Monday 23 April 2018

Rapid-fire tech and algorithmic wizardry of flash traders

Automated-trading firms, the modern-day wolves of Wall Street, are once again setting off warning bells

Simon Rowe

Ireland is fast-becoming a European hub for controversial high-frequency trading firms who bag millions on the stock market in the blink of an eye.

Made famous by financial journalist Michael Lewis in his best-selling book Flash Boys, high-frequency trading is the automated trading of securities and derivatives using a combination of lightning-fast computers, high-speed data networks, and complex algorithms.

Critics of high-frequency trading claim that it causes flash crashes and brings volatility to the share market.

Its defenders say it brings liquidity to the market and has led to a massive reduction in the cost of trading.
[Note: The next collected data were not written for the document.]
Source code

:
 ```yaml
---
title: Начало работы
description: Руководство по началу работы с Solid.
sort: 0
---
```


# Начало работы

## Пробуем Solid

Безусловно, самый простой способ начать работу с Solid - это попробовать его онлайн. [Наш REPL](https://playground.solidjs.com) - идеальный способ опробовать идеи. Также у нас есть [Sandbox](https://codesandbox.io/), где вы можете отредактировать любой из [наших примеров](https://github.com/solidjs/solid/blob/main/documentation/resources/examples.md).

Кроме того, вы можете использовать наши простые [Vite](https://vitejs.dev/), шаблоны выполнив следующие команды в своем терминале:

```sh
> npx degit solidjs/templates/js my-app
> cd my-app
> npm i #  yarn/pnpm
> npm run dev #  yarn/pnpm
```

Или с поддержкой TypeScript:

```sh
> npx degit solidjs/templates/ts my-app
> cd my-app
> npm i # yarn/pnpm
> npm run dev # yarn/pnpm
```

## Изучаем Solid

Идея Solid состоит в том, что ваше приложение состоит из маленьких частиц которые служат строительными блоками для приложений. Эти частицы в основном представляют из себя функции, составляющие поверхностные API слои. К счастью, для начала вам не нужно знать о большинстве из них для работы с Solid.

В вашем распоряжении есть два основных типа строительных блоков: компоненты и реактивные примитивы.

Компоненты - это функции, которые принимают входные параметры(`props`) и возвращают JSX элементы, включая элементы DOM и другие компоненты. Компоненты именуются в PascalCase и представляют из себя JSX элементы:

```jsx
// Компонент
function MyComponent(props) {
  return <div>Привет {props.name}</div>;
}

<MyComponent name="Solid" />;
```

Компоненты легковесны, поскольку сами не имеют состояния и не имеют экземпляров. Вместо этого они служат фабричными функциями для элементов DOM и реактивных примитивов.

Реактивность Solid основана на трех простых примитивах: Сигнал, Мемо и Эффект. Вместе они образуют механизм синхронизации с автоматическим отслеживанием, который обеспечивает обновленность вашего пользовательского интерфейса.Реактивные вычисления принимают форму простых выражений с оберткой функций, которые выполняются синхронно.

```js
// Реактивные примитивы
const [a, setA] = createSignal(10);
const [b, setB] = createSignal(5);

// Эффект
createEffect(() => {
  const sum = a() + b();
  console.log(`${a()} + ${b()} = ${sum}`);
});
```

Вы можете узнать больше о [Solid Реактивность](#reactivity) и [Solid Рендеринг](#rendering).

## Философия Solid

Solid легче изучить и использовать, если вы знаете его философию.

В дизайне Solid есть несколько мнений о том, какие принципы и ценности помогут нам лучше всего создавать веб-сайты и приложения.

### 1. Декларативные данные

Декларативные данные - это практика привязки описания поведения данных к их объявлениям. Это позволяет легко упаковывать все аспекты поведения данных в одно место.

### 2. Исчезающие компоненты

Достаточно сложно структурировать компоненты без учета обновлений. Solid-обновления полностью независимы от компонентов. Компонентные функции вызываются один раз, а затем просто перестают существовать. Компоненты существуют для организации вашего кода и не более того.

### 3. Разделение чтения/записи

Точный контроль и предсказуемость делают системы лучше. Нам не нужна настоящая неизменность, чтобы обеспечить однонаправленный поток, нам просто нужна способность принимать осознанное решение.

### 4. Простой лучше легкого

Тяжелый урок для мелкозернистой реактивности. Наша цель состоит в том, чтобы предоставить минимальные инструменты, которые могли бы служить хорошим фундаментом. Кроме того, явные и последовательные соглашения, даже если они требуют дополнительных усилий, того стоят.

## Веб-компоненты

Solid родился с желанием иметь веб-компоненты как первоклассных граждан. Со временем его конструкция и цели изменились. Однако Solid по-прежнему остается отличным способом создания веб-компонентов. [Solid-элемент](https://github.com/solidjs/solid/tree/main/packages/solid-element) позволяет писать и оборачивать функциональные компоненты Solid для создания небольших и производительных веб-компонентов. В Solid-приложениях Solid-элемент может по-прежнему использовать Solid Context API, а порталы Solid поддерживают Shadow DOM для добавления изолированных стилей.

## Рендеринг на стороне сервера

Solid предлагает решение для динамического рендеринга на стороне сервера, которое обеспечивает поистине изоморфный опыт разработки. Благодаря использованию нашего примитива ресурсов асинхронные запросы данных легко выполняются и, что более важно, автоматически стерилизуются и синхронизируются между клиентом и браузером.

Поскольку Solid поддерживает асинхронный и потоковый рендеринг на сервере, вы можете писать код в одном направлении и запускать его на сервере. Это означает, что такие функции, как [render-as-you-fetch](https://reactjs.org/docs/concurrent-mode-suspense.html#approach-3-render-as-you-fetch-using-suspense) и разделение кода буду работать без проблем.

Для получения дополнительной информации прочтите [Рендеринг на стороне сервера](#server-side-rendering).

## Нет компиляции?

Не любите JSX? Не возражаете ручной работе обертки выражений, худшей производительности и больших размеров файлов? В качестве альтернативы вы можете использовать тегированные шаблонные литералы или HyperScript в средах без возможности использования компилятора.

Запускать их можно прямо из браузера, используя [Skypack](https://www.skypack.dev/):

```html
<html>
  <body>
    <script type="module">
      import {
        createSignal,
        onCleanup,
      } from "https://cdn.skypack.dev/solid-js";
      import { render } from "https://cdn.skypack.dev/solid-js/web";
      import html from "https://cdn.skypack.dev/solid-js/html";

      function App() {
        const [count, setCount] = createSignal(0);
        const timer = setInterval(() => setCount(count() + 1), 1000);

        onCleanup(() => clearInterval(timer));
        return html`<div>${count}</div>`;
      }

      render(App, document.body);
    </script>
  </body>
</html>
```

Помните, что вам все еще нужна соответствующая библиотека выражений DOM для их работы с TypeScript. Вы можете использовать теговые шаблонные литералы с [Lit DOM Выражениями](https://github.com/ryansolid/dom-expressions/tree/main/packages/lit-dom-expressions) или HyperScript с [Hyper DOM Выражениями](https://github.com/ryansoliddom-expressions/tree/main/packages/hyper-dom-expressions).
But recent turbulence in the share markets has seen the finger of blame pointed again at flash-traders for causing and exaggerating stock-price volatility.

In recent days, the head of one of the biggest high-frequency trading companies in the world warned of an impending "catastrophe".

Highlighting "fault-lines" in the structure of increasingly automated financial markets, Mark Gorton, the founder and head of US-based Tower Research Capital, cautioned that increasing complexity has brought new dangers that needed to be mitigated.

Gorton is concerned over what he sees as a lack of risk controls at exchanges, which in his words constitutes a "large hole in the middle of the system that needs to be filled".

Gorton's remarks are a warning bell for the industry.

High-frequency trading is all about speed and volume. Using rapid-fire algorithms, traders can see 'buy' and 'sell' orders fractions of a second before their competitors in the electronic marketplace.

This means they can get ahead of other investors, from day traders to mutual funds, by seeing the intent of an investor to buy shares in a particular company.

High-frequency trading firms buy and sell enormous volumes of stock but start and end each day with few if any holdings. They only purchase blocks of shares ahead of the investor in order to sell them back to them at a higher price.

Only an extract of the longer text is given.